* _PROBLEM STATEMENT_
Count the lines below that contain the word "folding", and report only that number.

* _Saved data entries_
——

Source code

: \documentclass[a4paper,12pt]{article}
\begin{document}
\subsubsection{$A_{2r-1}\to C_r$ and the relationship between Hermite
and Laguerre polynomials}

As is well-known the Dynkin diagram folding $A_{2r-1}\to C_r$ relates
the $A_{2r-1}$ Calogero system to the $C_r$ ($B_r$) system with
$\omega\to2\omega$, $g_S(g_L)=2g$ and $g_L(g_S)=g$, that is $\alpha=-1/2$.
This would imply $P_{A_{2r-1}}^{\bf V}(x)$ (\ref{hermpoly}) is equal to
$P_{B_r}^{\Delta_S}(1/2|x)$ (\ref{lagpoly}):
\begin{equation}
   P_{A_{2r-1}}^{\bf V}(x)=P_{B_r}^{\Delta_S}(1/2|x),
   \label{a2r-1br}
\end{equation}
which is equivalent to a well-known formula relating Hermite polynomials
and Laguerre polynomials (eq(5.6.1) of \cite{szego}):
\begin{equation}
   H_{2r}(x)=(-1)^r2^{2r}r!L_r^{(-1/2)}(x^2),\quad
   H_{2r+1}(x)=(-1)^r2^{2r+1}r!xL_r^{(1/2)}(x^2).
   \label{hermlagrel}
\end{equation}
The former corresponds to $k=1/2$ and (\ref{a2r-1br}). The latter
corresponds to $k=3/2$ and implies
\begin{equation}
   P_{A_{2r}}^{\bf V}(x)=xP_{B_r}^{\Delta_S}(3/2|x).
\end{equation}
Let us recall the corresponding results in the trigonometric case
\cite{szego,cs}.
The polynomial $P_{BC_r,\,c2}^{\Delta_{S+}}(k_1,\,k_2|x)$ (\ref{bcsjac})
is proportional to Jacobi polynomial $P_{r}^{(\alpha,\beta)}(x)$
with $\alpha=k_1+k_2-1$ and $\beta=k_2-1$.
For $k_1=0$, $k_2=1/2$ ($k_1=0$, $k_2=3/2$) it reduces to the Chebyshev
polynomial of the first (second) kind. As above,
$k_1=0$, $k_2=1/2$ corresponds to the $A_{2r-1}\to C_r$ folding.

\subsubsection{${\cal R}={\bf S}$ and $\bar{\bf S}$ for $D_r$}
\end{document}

——

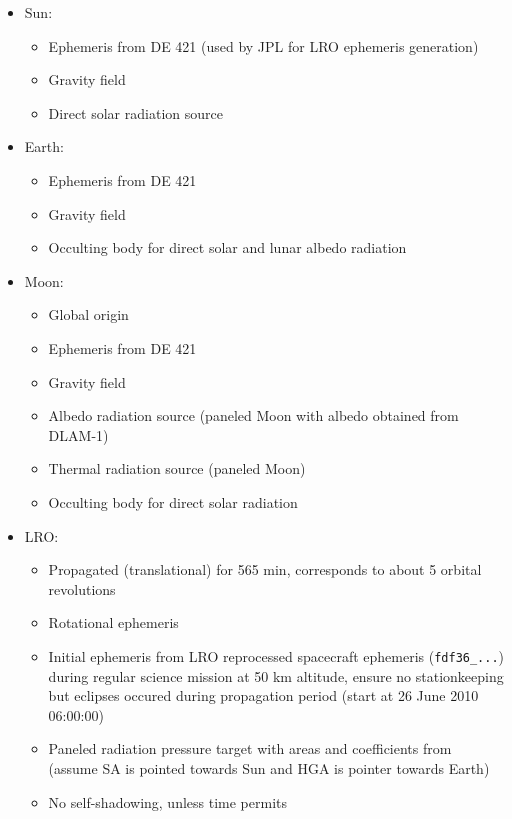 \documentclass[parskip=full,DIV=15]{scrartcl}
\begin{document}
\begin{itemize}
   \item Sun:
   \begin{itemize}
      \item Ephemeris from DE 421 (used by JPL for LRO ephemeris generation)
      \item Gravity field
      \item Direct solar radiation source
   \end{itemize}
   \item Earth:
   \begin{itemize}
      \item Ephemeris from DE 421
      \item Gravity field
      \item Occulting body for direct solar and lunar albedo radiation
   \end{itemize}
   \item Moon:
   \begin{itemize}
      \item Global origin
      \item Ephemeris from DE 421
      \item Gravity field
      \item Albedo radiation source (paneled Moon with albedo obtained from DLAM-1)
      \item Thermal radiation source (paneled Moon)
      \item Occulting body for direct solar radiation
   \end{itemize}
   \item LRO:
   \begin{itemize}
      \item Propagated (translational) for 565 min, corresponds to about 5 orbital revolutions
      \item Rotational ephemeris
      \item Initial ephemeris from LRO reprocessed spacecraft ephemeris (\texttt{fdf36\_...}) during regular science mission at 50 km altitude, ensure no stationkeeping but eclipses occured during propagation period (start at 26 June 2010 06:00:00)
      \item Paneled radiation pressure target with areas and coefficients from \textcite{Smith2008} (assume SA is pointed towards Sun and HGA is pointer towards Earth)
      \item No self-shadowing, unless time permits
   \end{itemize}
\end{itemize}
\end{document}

——

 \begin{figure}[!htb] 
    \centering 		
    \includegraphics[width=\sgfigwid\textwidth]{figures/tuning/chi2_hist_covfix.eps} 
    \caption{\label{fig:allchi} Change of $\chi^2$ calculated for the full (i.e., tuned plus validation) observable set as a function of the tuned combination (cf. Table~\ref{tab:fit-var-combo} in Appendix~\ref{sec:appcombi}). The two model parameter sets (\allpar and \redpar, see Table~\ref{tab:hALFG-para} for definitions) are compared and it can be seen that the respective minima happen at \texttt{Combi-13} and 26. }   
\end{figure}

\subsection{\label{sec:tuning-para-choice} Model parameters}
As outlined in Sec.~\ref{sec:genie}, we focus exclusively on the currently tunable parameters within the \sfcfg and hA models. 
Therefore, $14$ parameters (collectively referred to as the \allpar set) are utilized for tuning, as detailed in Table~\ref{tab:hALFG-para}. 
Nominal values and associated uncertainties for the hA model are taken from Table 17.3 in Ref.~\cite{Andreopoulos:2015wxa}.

——

* _ANSWER_
2